■ Exercise description: All lines of the listing that contain "questions" should be shown in full.

■ Extracted material:
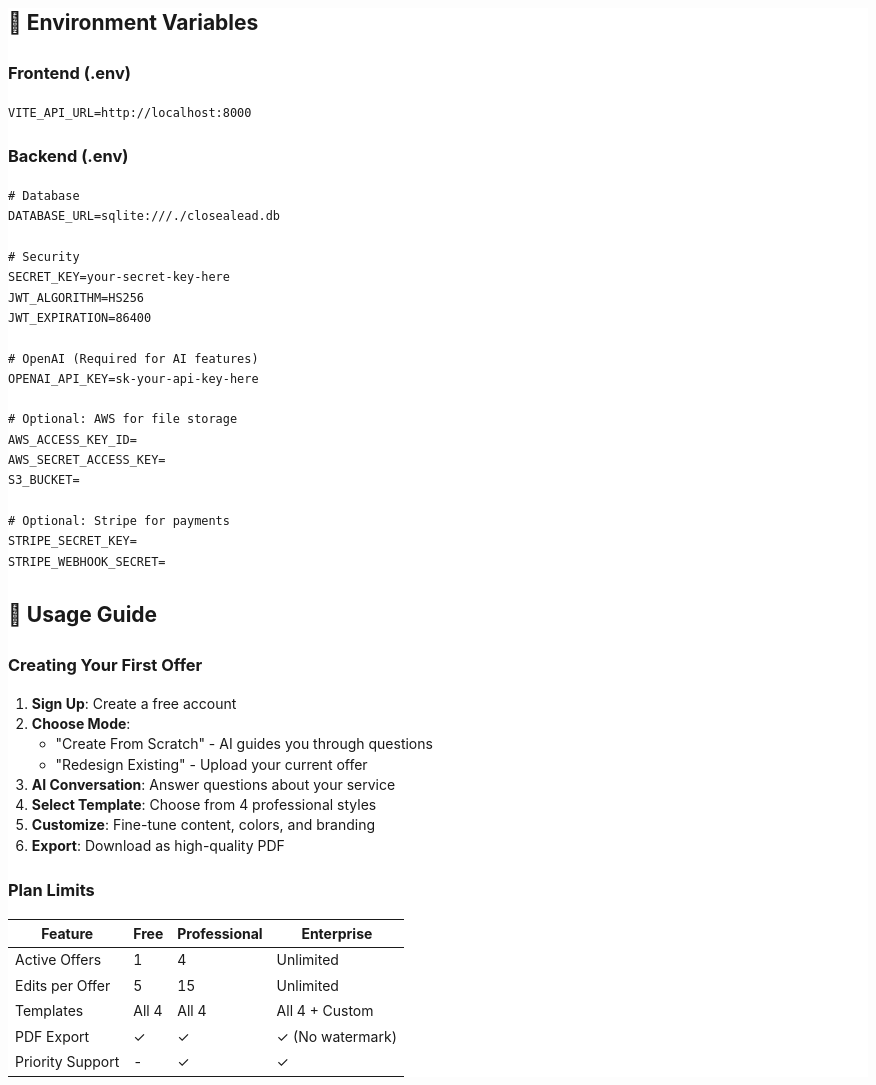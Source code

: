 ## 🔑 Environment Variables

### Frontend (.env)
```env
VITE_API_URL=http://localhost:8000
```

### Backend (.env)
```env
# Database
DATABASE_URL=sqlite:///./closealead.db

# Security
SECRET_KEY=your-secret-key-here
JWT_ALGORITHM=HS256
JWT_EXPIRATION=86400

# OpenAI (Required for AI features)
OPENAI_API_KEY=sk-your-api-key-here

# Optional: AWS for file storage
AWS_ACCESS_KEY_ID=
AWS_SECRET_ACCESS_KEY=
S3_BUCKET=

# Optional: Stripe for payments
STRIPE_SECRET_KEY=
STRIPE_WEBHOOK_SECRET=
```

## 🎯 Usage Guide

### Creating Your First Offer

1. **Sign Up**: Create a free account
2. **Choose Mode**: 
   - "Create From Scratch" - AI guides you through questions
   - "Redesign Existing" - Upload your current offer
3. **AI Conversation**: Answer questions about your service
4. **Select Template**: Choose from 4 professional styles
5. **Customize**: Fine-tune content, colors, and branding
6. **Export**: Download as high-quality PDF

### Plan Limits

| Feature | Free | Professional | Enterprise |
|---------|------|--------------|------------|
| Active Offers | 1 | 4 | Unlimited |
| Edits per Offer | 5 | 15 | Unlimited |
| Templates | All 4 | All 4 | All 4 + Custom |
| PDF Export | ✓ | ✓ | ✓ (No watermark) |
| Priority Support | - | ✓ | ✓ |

■ Response for this exercise:
   - "Create From Scratch" - AI guides you through questions
3. **AI Conversation**: Answer questions about your service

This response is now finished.